> Your task
Set down, exactly and only, everything from the line containing "memory info including" down to the line containing "### Step 2: Downloading the Model" in the data below; the pictures are not part of the copy.

> Supplied records
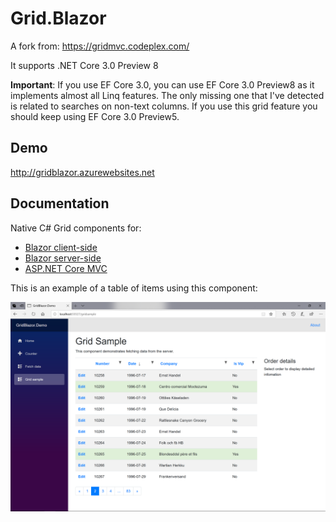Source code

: # Grid.Blazor

A fork from: https://gridmvc.codeplex.com/

It supports .NET Core 3.0 Preview 8

**Important**:
If you use EF Core 3.0, you can use EF Core 3.0 Preview8 as it implements almost all Linq features.
The only missing one that I've detected is related to searches on non-text columns. 
If you use this grid feature you should keep using EF Core 3.0 Preview5.

## Demo 
http://gridblazor.azurewebsites.net

## Documentation
Native C# Grid components for:
* [Blazor client-side](./docs/blazor_client/Documentation.md)
* [Blazor server-side](./docs/blazor_server/Documentation.md)
* [ASP.NET Core MVC](./docs/dotnetcore/Documentation.md)

This is an example of a table of items using this component:

![Image of GridBlazor](./docs/images/GridBlazor.png)

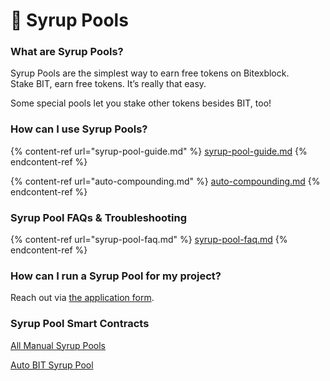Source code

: # 🍯 Syrup Pools


### **What are Syrup Pools?**

Syrup Pools are the simplest way to earn free tokens on Bitexblock.\
Stake BIT, earn free tokens. It’s really that easy.

Some special pools let you stake other tokens besides BIT, too!

### **How can I use Syrup Pools?**

{% content-ref url="syrup-pool-guide.md" %}
[syrup-pool-guide.md](syrup-pool-guide.md)
{% endcontent-ref %}

{% content-ref url="auto-compounding.md" %}
[auto-compounding.md](auto-compounding.md)
{% endcontent-ref %}

### Syrup Pool FAQs & Troubleshooting

{% content-ref url="syrup-pool-faq.md" %}
[syrup-pool-faq.md](syrup-pool-faq.md)
{% endcontent-ref %}

### **How can I run a Syrup Pool for my project?**

Reach out via [the application form](https://docs.bitexblock.com/contact-us/business-partnerships).

### Syrup Pool Smart Contracts <a href="#docs-internal-guid-c4c16237-7fff-3c33-3a56-18ccd8853f86" id="docs-internal-guid-c4c16237-7fff-3c33-3a56-18ccd8853f86"></a>

[All Manual Syrup Pools](../../code/smart-contracts/main-staking-masterchef-contract.md)

[Auto BIT Syrup Pool](../../code/smart-contracts/bitvault.md)

### &#x20;<a href="#docs-internal-guid-c4c16237-7fff-3c33-3a56-18ccd8853f86" id="docs-internal-guid-c4c16237-7fff-3c33-3a56-18ccd8853f86"></a>



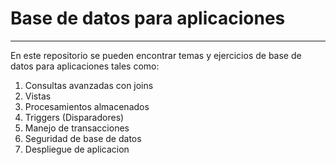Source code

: # Base de datos para aplicaciones

---

En este repositorio se pueden encontrar temas y
ejercicios de base de datos para aplicaciones tales 
como:

1. Consultas avanzadas con joins
1. Vistas
1. Procesamientos almacenados
1. Triggers (Disparadores)
1. Manejo de transacciones
1. Seguridad de base de datos
1. Despliegue de aplicacion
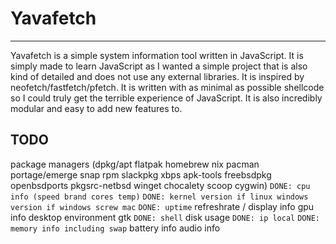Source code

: # Yavafetch

_____

Yavafetch is a simple system information tool written in JavaScript. It is simply made to learn JavaScript as I wanted a simple project that is also kind of detailed and does not use any external libraries. It is inspired by neofetch/fastfetch/pfetch. It is written with as minimal as possible shellcode so I could truly get the terrible experience of JavaScript. It is also incredibly modular and easy to add new features to.

## TODO

package managers (dpkg/apt flatpak homebrew nix pacman portage/emerge snap rpm slackpkg xbps apk-tools freebsdpkg openbsdports pkgsrc-netbsd winget chocalety scoop cygwin)
`DONE: cpu info (speed brand cores temp)`
`DONE: kernel version if linux windows version if windows screw mac`
`DONE: uptime`
refreshrate / display info
gpu info 
desktop environment
gtk
`DONE: shell`
disk usage
`DONE: ip local`
`DONE: memory info including swap`
battery info
audio info
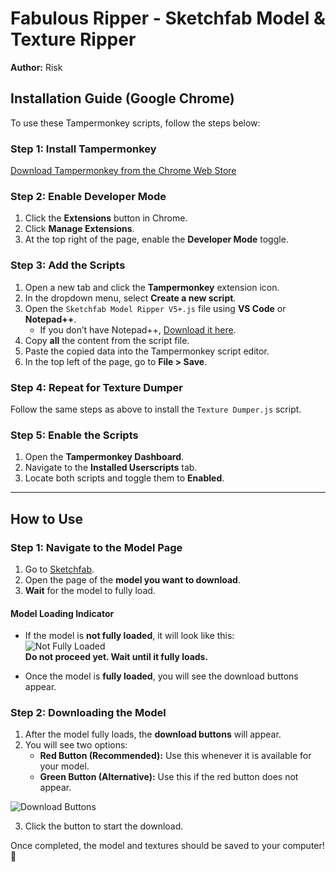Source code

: # Fabulous Ripper - Sketchfab Model & Texture Ripper  

**Author:** Risk  

## Installation Guide (Google Chrome)  

To use these Tampermonkey scripts, follow the steps below:  

### Step 1: Install Tampermonkey  
[Download Tampermonkey from the Chrome Web Store](https://chromewebstore.google.com/detail/tampermonkey/dhdgffkkebhmkfjojejmpbldmpobfkfo?hl=en&pli=1)  

### Step 2: Enable Developer Mode  
1. Click the **Extensions** button in Chrome.  
2. Click **Manage Extensions**.  
3. At the top right of the page, enable the **Developer Mode** toggle.  

### Step 3: Add the Scripts  
1. Open a new tab and click the **Tampermonkey** extension icon.  
2. In the dropdown menu, select **Create a new script**.  
3. Open the `Sketchfab Model Ripper V5+.js` file using **VS Code** or **Notepad++**.  
   - If you don’t have Notepad++, [Download it here](https://github.com/notepad-plus-plus/notepad-plus-plus/releases/download/v8.7.7/npp.8.7.7.Installer.x64.exe).  
4. Copy **all** the content from the script file.  
5. Paste the copied data into the Tampermonkey script editor.  
6. In the top left of the page, go to **File > Save**.  

### Step 4: Repeat for Texture Dumper  
Follow the same steps as above to install the `Texture Dumper.js` script.  

### Step 5: Enable the Scripts  
1. Open the **Tampermonkey Dashboard**.  
2. Navigate to the **Installed Userscripts** tab.  
3. Locate both scripts and toggle them to **Enabled**.  

---

## How to Use  

### Step 1: Navigate to the Model Page  
1. Go to [Sketchfab](https://sketchfab.com/).  
2. Open the page of the **model you want to download**.  
3. **Wait** for the model to fully load.  

#### **Model Loading Indicator**  
- If the model is **not fully loaded**, it will look like this:  
  ![Not Fully Loaded](https://github.com/gamedev44/Fabulous-Ripper/tree/main/Pictures/FullyLoaded.png)  
  **Do not proceed yet. Wait until it fully loads.**  

- Once the model is **fully loaded**, you will see the download buttons appear.  

### Step 2: Downloading the Model  
1. After the model fully loads, the **download buttons** will appear.  
2. You will see two options:  
   - **Red Button (Recommended):** Use this whenever it is available for your model.  
   - **Green Button (Alternative):** Use this if the red button does not appear.  

  ![Download Buttons](https://github.com/gamedev44/Fabulous-Ripper/tree/main/Pictures/DownloadButtons.png)  

3. Click the button to start the download.  

Once completed, the model and textures should be saved to your computer! 🚀  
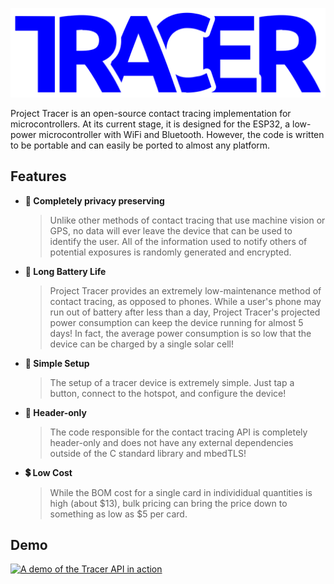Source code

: ![Project Tracer Logo](./media/logo.png)

Project Tracer is an open-source contact tracing implementation for microcontrollers. At its current stage, it is designed for the ESP32, a low-power microcontroller with WiFi and Bluetooth. However, the code is written to be portable and can easily be ported to almost any platform.

## Features
- **🔐 Completely privacy preserving**
    > Unlike other methods of contact tracing that use machine vision or GPS, no data will ever leave the device that can be used to identify the user. All of the information used to notify others of potential exposures is randomly generated and encrypted.
- **🔋 Long Battery Life**
    > Project Tracer provides an extremely low-maintenance method of contact tracing, as opposed to phones. While a user's phone may run out of battery after less than a day, Project Tracer's projected power consumption can keep the device running for almost 5 days! In fact, the average power consumption is so low that the device can be charged by a single solar cell!
- **👐 Simple Setup**
    > The setup of a tracer device is extremely simple. Just tap a button, connect to the hotspot, and configure the device!
- **📁 Header-only**
    > The code responsible for the contact tracing API is completely header-only and does not have any external dependencies outside of the C standard library and mbedTLS!
- **💲 Low Cost**
    > While the BOM cost for a single card in individidual quantities is high (about $13), bulk pricing can bring the price down to something as low as $5 per card.

## Demo
[![A demo of the Tracer API in action](http://img.youtube.com/vi/fehssvGHECE/0.jpg)](http://www.youtube.com/watch?v=fehssvGHECE "Tracer API Demo")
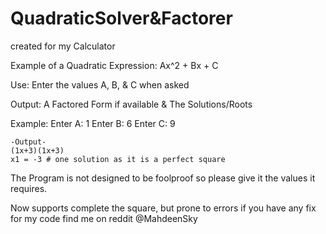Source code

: # QuadraticSolver&Factorer

created for my Calculator

Example of a Quadratic Expression: Ax^2 + Bx + C

Use:
	Enter the values A, B, & C when asked

Output:
	A Factored Form if available &
	The Solutions/Roots

Example:
	Enter A: 1
	Enter B: 6
	Enter C: 9
	
	-Output-
	(1x+3)(1x+3)
	x1 = -3 # one solution as it is a perfect square

The Program is not designed to be foolproof so please give it the values it requires.

Now supports complete the square, but prone to errors
if you have any fix for my code find me on reddit @MahdeenSky


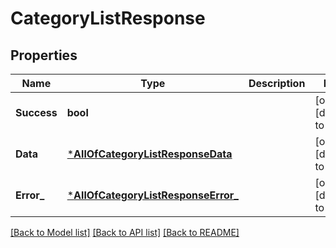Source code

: # CategoryListResponse

## Properties
Name | Type | Description | Notes
------------ | ------------- | ------------- | -------------
**Success** | **bool** |  | [optional] [default to null]
**Data** | [***AllOfCategoryListResponseData**](AllOfCategoryListResponseData.md) |  | [optional] [default to null]
**Error_** | [***AllOfCategoryListResponseError_**](AllOfCategoryListResponseError_.md) |  | [optional] [default to null]

[[Back to Model list]](../README.md#documentation-for-models) [[Back to API list]](../README.md#documentation-for-api-endpoints) [[Back to README]](../README.md)

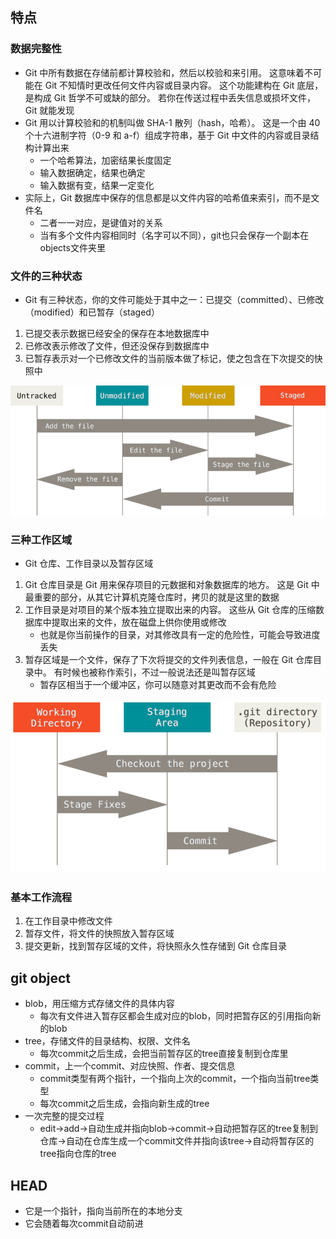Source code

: ## 特点
### 数据完整性
- Git 中所有数据在存储前都计算校验和，然后以校验和来引用。 这意味着不可能在 Git 不知情时更改任何文件内容或目录内容。 这个功能建构在 Git 底层，是构成 Git 哲学不可或缺的部分。 若你在传送过程中丢失信息或损坏文件，Git 就能发现
- Git 用以计算校验和的机制叫做 SHA-1 散列（hash，哈希）。 这是一个由 40 个十六进制字符（0-9 和 a-f）组成字符串，基于 Git 中文件的内容或目录结构计算出来
  - 一个哈希算法，加密结果长度固定
  - 输入数据确定，结果也确定
  - 输入数据有变，结果一定变化
- 实际上，Git 数据库中保存的信息都是以文件内容的哈希值来索引，而不是文件名
  - 二者一一对应，是键值对的关系
  - 当有多个文件内容相同时（名字可以不同），git也只会保存一个副本在objects文件夹里
### 文件的三种状态
- Git 有三种状态，你的文件可能处于其中之一：已提交（committed）、已修改（modified）和已暂存（staged）
1. 已提交表示数据已经安全的保存在本地数据库中 
1. 已修改表示修改了文件，但还没保存到数据库中
1. 已暂存表示对一个已修改文件的当前版本做了标记，使之包含在下次提交的快照中

![](../images/git_lifecycle.png)
### 三种工作区域
- Git 仓库、工作目录以及暂存区域
1. Git 仓库目录是 Git 用来保存项目的元数据和对象数据库的地方。 这是 Git 中最重要的部分，从其它计算机克隆仓库时，拷贝的就是这里的数据
1. 工作目录是对项目的某个版本独立提取出来的内容。 这些从 Git 仓库的压缩数据库中提取出来的文件，放在磁盘上供你使用或修改
   - 也就是你当前操作的目录，对其修改具有一定的危险性，可能会导致进度丢失
2. 暂存区域是一个文件，保存了下次将提交的文件列表信息，一般在 Git 仓库目录中。 有时候也被称作索引，不过一般说法还是叫暂存区域
   - 暂存区相当于一个缓冲区，你可以随意对其更改而不会有危险

![](../images/git_areas.png)
### 基本工作流程
1. 在工作目录中修改文件
1. 暂存文件，将文件的快照放入暂存区域
1. 提交更新，找到暂存区域的文件，将快照永久性存储到 Git 仓库目录

## git object
- blob，用压缩方式存储文件的具体内容
  - 每次有文件进入暂存区都会生成对应的blob，同时把暂存区的引用指向新的blob
- tree，存储文件的目录结构、权限、文件名
  - 每次commit之后生成，会把当前暂存区的tree直接复制到仓库里
- commit，上一个commit、对应快照、作者、提交信息
  - commit类型有两个指针，一个指向上次的commit，一个指向当前tree类型
  - 每次commit之后生成，会指向新生成的tree
- 一次完整的提交过程
  - edit->add->自动生成并指向blob->commit->自动把暂存区的tree复制到仓库->自动在仓库生成一个commit文件并指向该tree->自动将暂存区的tree指向仓库的tree
## HEAD
- 它是一个指针，指向当前所在的本地分支
- 它会随着每次commit自动前进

> Exercise solution
`DONE: memory info including swap`
battery info
audio info
Source code

: # Fabulous Ripper - Sketchfab Model & Texture Ripper  

**Author:** Risk  

## Installation Guide (Google Chrome)  

To use these Tampermonkey scripts, follow the steps below:  

### Step 1: Install Tampermonkey  
[Download Tampermonkey from the Chrome Web Store](https://chromewebstore.google.com/detail/tampermonkey/dhdgffkkebhmkfjojejmpbldmpobfkfo?hl=en&pli=1)  

### Step 2: Enable Developer Mode  
1. Click the **Extensions** button in Chrome.  
2. Click **Manage Extensions**.  
3. At the top right of the page, enable the **Developer Mode** toggle.  

### Step 3: Add the Scripts  
1. Open a new tab and click the **Tampermonkey** extension icon.  
2. In the dropdown menu, select **Create a new script**.  
3. Open the `Sketchfab Model Ripper V5+.js` file using **VS Code** or **Notepad++**.  
   - If you don’t have Notepad++, [Download it here](https://github.com/notepad-plus-plus/notepad-plus-plus/releases/download/v8.7.7/npp.8.7.7.Installer.x64.exe).  
4. Copy **all** the content from the script file.  
5. Paste the copied data into the Tampermonkey script editor.  
6. In the top left of the page, go to **File > Save**.  

### Step 4: Repeat for Texture Dumper  
Follow the same steps as above to install the `Texture Dumper.js` script.  

### Step 5: Enable the Scripts  
1. Open the **Tampermonkey Dashboard**.  
2. Navigate to the **Installed Userscripts** tab.  
3. Locate both scripts and toggle them to **Enabled**.  

---

## How to Use  

### Step 1: Navigate to the Model Page  
1. Go to [Sketchfab](https://sketchfab.com/).  
2. Open the page of the **model you want to download**.  
3. **Wait** for the model to fully load.  

#### **Model Loading Indicator**  
- If the model is **not fully loaded**, it will look like this:  
  ![Not Fully Loaded](https://github.com/gamedev44/Fabulous-Ripper/tree/main/Pictures/FullyLoaded.png)  
  **Do not proceed yet. Wait until it fully loads.**  

- Once the model is **fully loaded**, you will see the download buttons appear.  

### Step 2: Downloading the Model  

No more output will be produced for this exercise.